▶ _What is being asked_
For the listing that follows, give again exactly the lines from the one with "5. Permit Austro-Hungarian" to the one with "6. Initiate judicial", including both.

▶ _Records for the task_
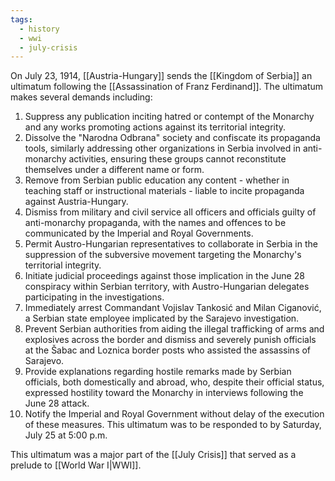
 ```yaml
---
tags:
  - history
  - wwi
  - july-crisis
---
```

On July 23, 1914, [[Austria-Hungary]] sends the [[Kingdom of Serbia]] an ultimatum following the [[Assassination of Franz Ferdinand]]. The ultimatum makes several demands including:
1. Suppress any publication inciting hatred or contempt of the Monarchy and any works promoting actions against its territorial integrity.
2. Dissolve the "Narodna Odbrana" society and confiscate its propaganda tools, similarly addressing other organizations in Serbia involved in anti-monarchy activities, ensuring these groups cannot reconstitute themselves under a different name or form.
3. Remove from Serbian public education any content - whether in teaching staff or instructional materials - liable to incite propaganda against Austria-Hungary.
4. Dismiss from military and civil service all officers and officials guilty of anti-monarchy propaganda, with the names and offences to be communicated by the Imperial and Royal Governments.
5. Permit Austro-Hungarian representatives to collaborate in Serbia in the suppression of the subversive movement targeting the Monarchy's territorial integrity.
6. Initiate judicial proceedings against those implication in the June 28 conspiracy within Serbian territory, with Austro-Hungarian delegates participating in the investigations.
7. Immediately arrest Commandant Vojislav Tankosić and Milan Ciganović, a Serbian state employee implicated by the Sarajevo investigation.
8. Prevent Serbian authorities from aiding the illegal trafficking of arms and explosives across the border and dismiss and severely punish officials at the Šabac and Loznica border posts who assisted the assassins of Sarajevo.
9. Provide explanations regarding hostile remarks made by Serbian officials, both domestically and abroad, who, despite their official status, expressed hostility toward the Monarchy in interviews following the June 28 attack.
10. Notify the Imperial and Royal Government without delay of the execution of these measures.
This ultimatum was to be responded to by Saturday, July 25 at 5:00 p.m.

This ultimatum was a major part of the [[July Crisis]] that served as a prelude to [[World War I|WWI]].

▶ _Result of this task_
5. Permit Austro-Hungarian representatives to collaborate in Serbia in the suppression of the subversive movement targeting the Monarchy's territorial integrity.
6. Initiate judicial proceedings against those implication in the June 28 conspiracy within Serbian territory, with Austro-Hungarian delegates participating in the investigations.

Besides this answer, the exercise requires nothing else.